## DSTA

#### Rating and Ranking with Massey's and Keener's Methods:

#### The Premier League case

This is the __exercise__ notebook.

We will analyse Premier League results for these two interesting seasons; results have been downloaded from [www.footballwebpages.co.uk](https://www.footballwebpages.co.uk/premier-league):

- the [2021 - 2022 season](https://www.footballwebpages.co.uk/premier-league/match-grid/2021-2022), and
- [2022 - 2023 season](https://www.footballwebpages.co.uk/premier-league/match-grid/2022-2023).




### Import necessary Python packages

In [None]:
import numpy as np
import pandas as pd
import matplotlib.pyplot as plt
from sklearn.preprocessing import MinMaxScaler

### Set pandas and numpy options for printing results

In [None]:
np.set_printoptions(linewidth=1000)

pd.set_option('display.max_rows', None)
pd.set_option('display.max_columns', None)
pd.set_option('display.width', 1000)
pd.set_option('display.colheader_justify', 'center')

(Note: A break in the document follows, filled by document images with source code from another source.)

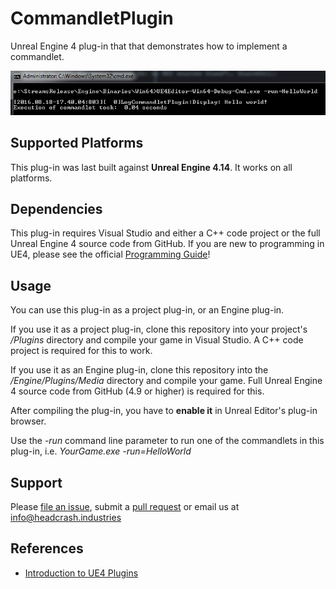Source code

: # CommandletPlugin

Unreal Engine 4 plug-in that that demonstrates how to implement a commandlet.

![Screenshot](Docs/screenshot.png)


## Supported Platforms

This plug-in was last built against **Unreal Engine 4.14**. It works on all
platforms.


## Dependencies

This plug-in requires Visual Studio and either a C++ code project or the full
Unreal Engine 4 source code from GitHub. If you are new to programming in UE4,
please see the official [Programming Guide](https://docs.unrealengine.com/latest/INT/Programming/index.html)! 


## Usage

You can use this plug-in as a project plug-in, or an Engine plug-in.

If you use it as a project plug-in, clone this repository into your project's
*/Plugins* directory and compile your game in Visual Studio. A C++ code project
is required for this to work.

If you use it as an Engine plug-in, clone this repository into the
*/Engine/Plugins/Media* directory and compile your game. Full Unreal Engine 4
source code from GitHub (4.9 or higher) is required for this.

After compiling the plug-in, you have to **enable it** in Unreal Editor's
plug-in browser.

Use the *-run* command line parameter to run one of the commandlets in this
plug-in, i.e. *YourGame.exe -run=HelloWorld*


## Support

Please [file an issue](https://github.com/ue4plugins/CommandletPlugin/issues),
submit a [pull request](https://github.com/ue4plugins/CommandletPlugin/pulls?q=is%3Aopen+is%3Apr)
or email us at info@headcrash.industries


## References

* [Introduction to UE4 Plugins](https://wiki.unrealengine.com/An_Introduction_to_UE4_Plugins)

### Premier League winners:

*   **2021 - 2022**: Manchester City (1-point gap from Liverpool that finished second)

*   **2022 - 2023**: Manchester City (5-points gap from Arsenal that finished second)



### File names

In [None]:
# League table files
premier_league_table_2017_2018 = "./data/2017_2018_LeagueTable.csv"
premier_league_table_2018_2019 = "./data/2018_2019_LeagueTable.csv"
premier_league_table_2019_2020 = "./data/2019_2020_LeagueTable.csv"
premier_league_table_2020_2021 = "./data/2020_2021_LeagueTable.csv"
premier_league_table_2021_2022 = "./data/2021_2022_LeagueTable.csv"
premier_league_table_2022_2023 = "./data/2022_2023_LeagueTable.csv"

# Match grid files
premier_league_match_grid_2017_2018 = "./data/2017_2018_MatchGrid.csv"
premier_league_match_grid_2018_2019 = "./data/2018_2019_MatchGrid.csv"
premier_league_match_grid_2019_2020 = "./data/2017_2018_MatchGrid.csv"
premier_league_match_grid_2020_2021 = "./data/2020_2021_MatchGrid.csv"
premier_league_match_grid_2021_2022 = "./data/2021_2022_MatchGrid.csv"
premier_league_match_grid_2022_2023 = "./data/2022_2023_MatchGrid.csv"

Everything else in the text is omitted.